When I write, it is my intent to draw the reader into the story with just the right amount of detail. I always have binders of information that don’t make it into the book because inclusion would result in a narrative speed bump. If the hero is being chased and finds momentary refuge at Abu Simbel, I can’t stop and pontificate on the temple’s history. (Unless I’m James Michener, who isn’t always successful in this gambit.)
This deep digging and conservative parsing out of information subtly lets the reader know that he will get everything he needs for a fulfilling and enjoyable ride. Indeed, Samuel Johnson said, “A man will turn over half a library to make one book.” That’s sounds about right to me.
But that’s not the world we’re living in. Now, things are backwards. From television to books to movies to politics, I see a recurrent thing. As opposed to deep understanding and a light sprinkling of gleaned facts, I see shallow understanding and unbridled passion, and that passion often masks a profound ignorance of the subject.
Economic theory is one case in point.
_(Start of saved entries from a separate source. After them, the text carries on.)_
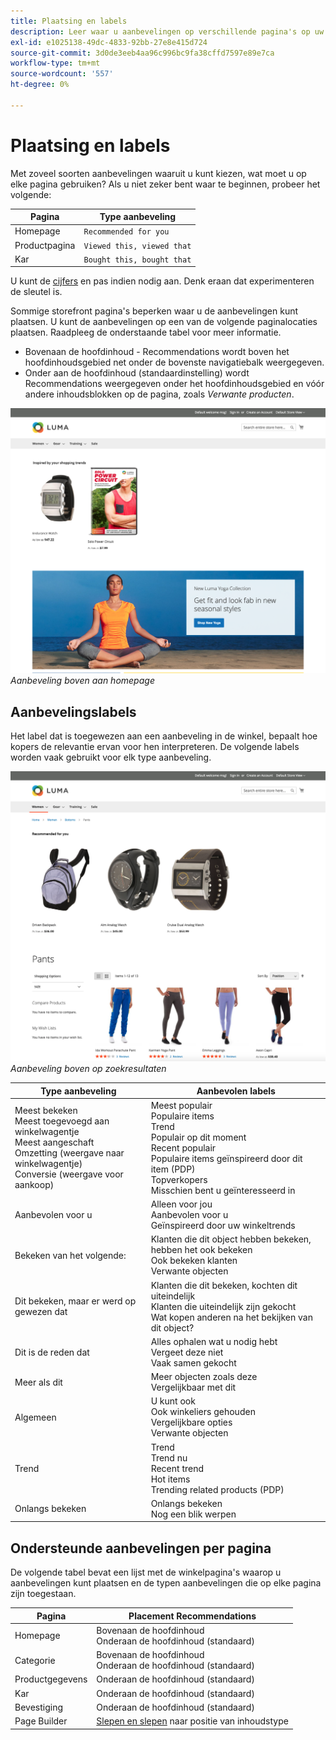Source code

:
 ```yaml
---
title: Plaatsing en labels
description: Leer waar u aanbevelingen op verschillende pagina's op uw plaats en suggesties voor vaak gebruikte etiketten voor elk aanbevelingstype kunt plaatsen.
exl-id: e1025138-49dc-4833-92bb-27e8e415d724
source-git-commit: 3d0de3eeb4aa96c996bc9fa38cffd7597e89e7ca
workflow-type: tm+mt
source-wordcount: '557'
ht-degree: 0%

---
```


# Plaatsing en labels

Met zoveel soorten aanbevelingen waaruit u kunt kiezen, wat moet u op elke pagina gebruiken? Als u niet zeker bent waar te beginnen, probeer het volgende:

| Pagina | Type aanbeveling |
|---|---|
| Homepage | `Recommended for you` |
| Productpagina | `Viewed this, viewed that` |
| Kar | `Bought this, bought that` |

U kunt de [cijfers](workspace.md) en pas indien nodig aan. Denk eraan dat experimenteren de sleutel is.

Sommige storefront pagina&#39;s beperken waar u de aanbevelingen kunt plaatsen. U kunt de aanbevelingen op een van de volgende paginalocaties plaatsen. Raadpleeg de onderstaande tabel voor meer informatie.

- Bovenaan de hoofdinhoud - Recommendations wordt boven het hoofdinhoudsgebied net onder de bovenste navigatiebalk weergegeven.
- Onder aan de hoofdinhoud (standaardinstelling) wordt Recommendations weergegeven onder het hoofdinhoudsgebied en vóór andere inhoudsblokken op de pagina, zoals _Verwante producten_.

![Aanbevolen plaatsing](assets/storefront-home-page-top.png)
_Aanbeveling boven aan homepage_

## Aanbevelingslabels

Het label dat is toegewezen aan een aanbeveling in de winkel, bepaalt hoe kopers de relevantie ervan voor hen interpreteren. De volgende labels worden vaak gebruikt voor elk type aanbeveling.

![Aanbevolen plaatsing](assets/storefront-search-results-top.png)
_Aanbeveling boven op zoekresultaten_

| Type aanbeveling | Aanbevolen labels |
|---|---|
| Meest bekeken<br> Meest toegevoegd aan winkelwagentje<br>Meest aangeschaft<br>Omzetting (weergave naar winkelwagentje)<br>Conversie (weergave voor aankoop) | Meest populair<br>Populaire items<br>Trend<br>Populair op dit moment<br>Recent populair<br>Populaire items geïnspireerd door dit item (PDP)<br>Topverkopers<br>Misschien bent u geïnteresseerd in |
| Aanbevolen voor u | Alleen voor jou<br>Aanbevolen voor u<br>Geïnspireerd door uw winkeltrends |
| Bekeken van het volgende: | Klanten die dit object hebben bekeken, hebben het ook bekeken<br>Ook bekeken klanten<br>Verwante objecten |
| Dit bekeken, maar er werd op gewezen dat | Klanten die dit bekeken, kochten dit uiteindelijk<br>Klanten die uiteindelijk zijn gekocht<br>Wat kopen anderen na het bekijken van dit object? |
| Dit is de reden dat | Alles ophalen wat u nodig hebt<br>Vergeet deze niet<br>Vaak samen gekocht |
| Meer als dit | Meer objecten zoals deze<br>Vergelijkbaar met dit |
| Algemeen | U kunt ook<br>Ook winkeliers gehouden<br>Vergelijkbare opties<br>Verwante objecten |
| Trend | Trend<br>Trend nu<br>Recent trend<br>Hot items<br>Trending related products (PDP) |
| Onlangs bekeken | Onlangs bekeken<br>Nog een blik werpen |

## Ondersteunde aanbevelingen per pagina

De volgende tabel bevat een lijst met de winkelpagina&#39;s waarop u aanbevelingen kunt plaatsen en de typen aanbevelingen die op elke pagina zijn toegestaan.

| Pagina | Placement Recommendations |
|---|---|
| Homepage | Bovenaan de hoofdinhoud<br>Onderaan de hoofdinhoud (standaard) | Meest bekeken<br>Meest aangeschaft<br>Meest toegevoegd aan winkelwagentje<br>Aanbevolen voor u<br>Trend |
| Categorie | Bovenaan de hoofdinhoud<br>Onderaan de hoofdinhoud (standaard) | Meest bekeken<br>Meest aangeschaft<br>Meest toegevoegd aan winkelwagentje<br>Aanbevolen voor u<br>Trend |
| Productgegevens | Onderaan de hoofdinhoud (standaard) | Meest bekeken<br>Meest aangeschaft<br>Meest toegevoegd aan winkelwagentje<br>Bekeken dit, gezien dat<br>Bekijk dit, kocht dat<br>Dit gekocht<br>Meer als dit<br>Trend<br>Visuele gelijkenis |
| Kar | Onderaan de hoofdinhoud (standaard) | Meest bekeken<br>Meest aangeschaft<br>Meest toegevoegd aan winkelwagentje<br>Bekeken dit, gezien dat<br>Bekijk dit, kocht dat<br>Dit gekocht<br>Meer als dit<br>Trend |
| Bevestiging | Onderaan de hoofdinhoud (standaard) | Meest bekeken<br>Meest aangeschaft<br>Meest toegevoegd aan winkelwagentje<br>Bekeken dit, gezien dat<br>Bekijk dit, kocht dat<br>Dit gekocht<br>Meer als dit<br>Trend |
| Page Builder | [Slepen en slepen](https://experienceleague.adobe.com/docs/commerce-admin/page-builder/add-content/recommendations.html) naar positie van inhoudstype | Meest bekeken<br>Meest aangeschaft<br>Meest toegevoegd aan winkelwagentje<br>Aanbevolen voor u<br>Trend |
Thomas Sowell’s Basic Economics sets forth irrefutable economic truths, but every day I hear someone make an assertion that goes entirely against them. Atheists make the most stunning statements about what believers believe. Politicians regularly reveal an ignorance about human nature so complete that one wonders what planet they live on.
I blame the schools. When I was in junior high, teachers were still teaching, but by the time I was in high school in the early 70s, the bottom had dropped out, at least in California. Instead of reading classics, my sophomore English teacher had us dissect the popular song “American Pie.” We wasted a substantial amount of time learning about the death of the Big Bopper when we should have been reading The Iliad.
College was little better, at least in my liberal arts department. I had a communications class in which the professor spent weeks propounding his pet theory: “If there is no listener, there is no communication,” a tautology that even at the time struck me as axiomatic.
It wasn’t until I got to law school that I learned how to learn a subject. Our study carrels were located among the library stacks, and the old dusty, tan Pacific Reporters were at our fingertips. Legal research is all about precedent—what someone else said about a principle—and citations must be accurate and on point. You can’t shmooze the judge, who has a copy of the case you’re citing in his library.
But electrons conspired against all this. Reducing the libraries of the world into bits and bytes and the invention of key word searching means the seeker need no longer dig his way down to pay dirt. Comprehending the entire branch of anthropology that is ancient Egypt need not be a precursor for someone wanting to know what the “Twelve Hours of the Night” means. Now, you can Google the phrase and get millions of documents that use the term.
The drawback, however, is that there is no hierarchy of merit in the search results. The use might be found in a fringe essay or a scholarly work. And as an acolyte, you won’t know the difference, and your research may skirt Champollion, Carter, and Budge and be based on a high school paper by Stevie from Oak Park, IL. Sure, you may learn some interesting details, but these will collapse under the weight of all that you do not know, which will likely be the real significance of Osiris’s nightly journey.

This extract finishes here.